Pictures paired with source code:
• • • •

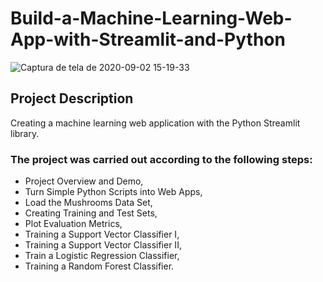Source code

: # Build-a-Machine-Learning-Web-App-with-Streamlit-and-Python
![Captura de tela de 2020-09-02 15-19-33](https://user-images.githubusercontent.com/65929471/92024589-c193e980-ed34-11ea-8859-0358931fae30.png)

## Project Description

Creating a machine learning web application with the Python Streamlit library.

### The project was carried out according to the following steps: 
- Project Overview and Demo,
- Turn Simple Python Scripts into Web Apps,
- Load the Mushrooms Data Set,
- Creating Training and Test Sets,
- Plot Evaluation Metrics,
- Training a Support Vector Classifier I,
- Training a Support Vector Classifier II,
- Train a Logistic Regression Classifier,
- Training a Random Forest Classifier.
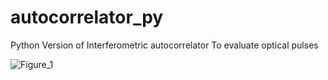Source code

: # autocorrelator_py
Python Version of Interferometric autocorrelator To evaluate optical pulses

![Figure_1](https://user-images.githubusercontent.com/30459885/176354771-3b5d1230-7ec1-488f-b9c1-fe7e406e4460.png)
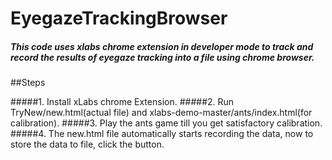 # EyegazeTrackingBrowser
##### This code uses xlabs chrome extension in developer mode to track and record the results of eyegaze tracking into a file using chrome browser.

##Steps

#####1. Install xLabs chrome Extension.
#####2. Run TryNew/new.html(actual file) and xlabs-demo-master/ants/index.html(for calibration).
#####3. Play the ants game till you get satisfactory calibration.
#####4. The new.html file automatically starts recording the data, now to store the data to file, click the button.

• • • •

» **What you need to do**
Find "Python Version of" in the entries, then reproduce that line and each line after it exactly, through the last one. Pictures do not go in.

» **Response to the task**
Python Version of Interferometric autocorrelator To evaluate optical pulses

![Figure_1](https://user-images.githubusercontent.com/30459885/176354771-3b5d1230-7ec1-488f-b9c1-fe7e406e4460.png)
 # EyegazeTrackingBrowser
##### This code uses xlabs chrome extension in developer mode to track and record the results of eyegaze tracking into a file using chrome browser.

##Steps

#####1. Install xLabs chrome Extension.
#####2. Run TryNew/new.html(actual file) and xlabs-demo-master/ants/index.html(for calibration).
#####3. Play the ants game till you get satisfactory calibration.
#####4. The new.html file automatically starts recording the data, now to store the data to file, click the button.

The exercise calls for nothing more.